Однако, для полноты картины, хочу сказать, что знакома с молодой женщиной, которая ехала в отпуск, и для чтения в поезде выбрала любимую книгу: «Записки Пикквикского клуба». Не слабо, а?
 Споткнулась о мысль автора: «В зрелые годы пришёл я к выводу – на определённом этапе становления государственности власть вынуждена сотворить сонм почитаемых кумиров, для толпы. Те самые, избранные властью, должны быть абсолютно предсказуемы, управляемы и в этом случаи их превратят во "Всеобщелюбимых". Добавлю в развитие темы: себе представители власти дозволяли читать запрещенные для простых людей книги, оставляя за собой право не только на диктат в культуре и искусстве, но и на прямое вмешательство в жизнь и творчество неугодных им людей. На днях смотрела передачу о Г.С.Лаптеве – при Брежневе он занимал пост генерального на телевидении. Сразу же после утверждения в должности мужчинам сбрил усы и бороды ( даже Мулявину!), а женщинам запретил в кадре появляться в брюках. Были и еще милые подробности телевизионного быта тех лет, как-то: личный лифт, подслушивание и подглядывание за всеми, контроль за передачей «Время» - ни один сюжет не мог просочиться в эфир помимо него, запрет популярных программ. Меня лично больше и неприятней всего поразили воспоминания его тогдашнего зама, Сагалаева. Он рассказал, что у Лаптева была одна из лучших библиотек в Москве, и как-то, возвращаясь из командировки, он половину ночи читал потрясенному заму наизусть запрещенных Гумилева, Мандельштама, Ахматову. Значит, для себя он оставлял право на наследие поэтов серебряного века, а остальные должны были быть лишены этой красоты?!
 Вспоминается забавный эпизод из школьной жизни, связанный с запрещенными книгами.

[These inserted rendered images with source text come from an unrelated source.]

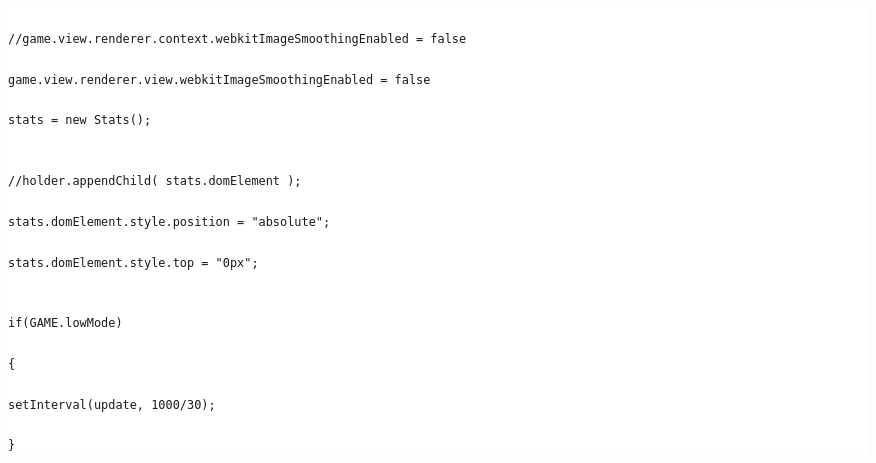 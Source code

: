                                                                                                                                                                                                                                                                                                                                                                                                                                                     //game.view.renderer.context.webkitImageSmoothingEnabled = false
                                                                                                                                                                                                                                                                                                                                                                                                                                                      game.view.renderer.view.webkitImageSmoothingEnabled = false
                                                                                                                                                                                                                                                                                                                                                                                                                                                        stats = new Stats();
                                                                                                                                                                                                                                                                                                                                                                                                                                                          
                                                                                                                                                                                                                                                                                                                                                                                                                                                            //holder.appendChild( stats.domElement );
                                                                                                                                                                                                                                                                                                                                                                                                                                                              stats.domElement.style.position = "absolute";
                                                                                                                                                                                                                                                                                                                                                                                                                                                                stats.domElement.style.top = "0px";
                                                                                                                                                                                                                                                                                                                                                                                                                                                                  
                                                                                                                                                                                                                                                                                                                                                                                                                                                                    if(GAME.lowMode)
                                                                                                                                                                                                                                                                                                                                                                                                                                                                      {
                                                                                                                                                                                                                                                                                                                                                                                                                                                                        	setInterval(update, 1000/30);
                                                                                                                                                                                                                                                                                                                                                                                                                                                                            }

В выпускном классе мы писали экзаменационное сочинение , и в числе прочих объявленных была тема о войне. Я выбрала классическую, по Пушкину (был юбилейный его год, и я знала, что такая тема обязательно будет), а подруга Женька выбрала военную тему. Обе мы учились в физико-математической школе, троечников у нас в классе просто не было, и за результат сочинения мы не переживали. На другой день утром ко мне вламывается Женька с перекошенным лицом и рассказывает страшную историю. Ночью к ним домой приехали, Женьку вынули из постели и заставили переписать сочинение. Оказывается, она упомянула в тексте сочинения книгу «В окопах Сталинграда» В.Некрасова, к тому времени успешно эмигрировавшего в Париж... А самое обидное, что Женька Некрасова не читала, а просто содрала кусок текста из какой-то критической статьи.
Первое, что мы, не сговариваясь, сделали – пошли в библиотеку. Мы с подругой еще некоторое время не оставляли надежду найти эту книгу, узнать, что же там было крамольного. Это как у Ерофеева, в «Москва-Петушки», про злополучную главу со сплошным матом. Помните, автор предупреждал, что кроме мата, там ничего нет, и девушкам читать не советовал?.. Вот, вот, я как раз сразу и полезла искать эту главу, хотя мат в принципе не переношу, ни в разговорном, ни в печатном виде.
Книгу я тогда так и не прочла, зато много лет спустя встретила в «Литературке» интервью с Некрасовым, тогда это уже стало можно. Впрочем, никаких откровений и в нем не было, были любовь к городу Парижу, его площадям и кофейням, парижскому воздуху… Он уверял, что ни за что не хочет возвращаться, и я не поняла, любил ли он Россию вообще, или это в нем говорила неутихающая обида.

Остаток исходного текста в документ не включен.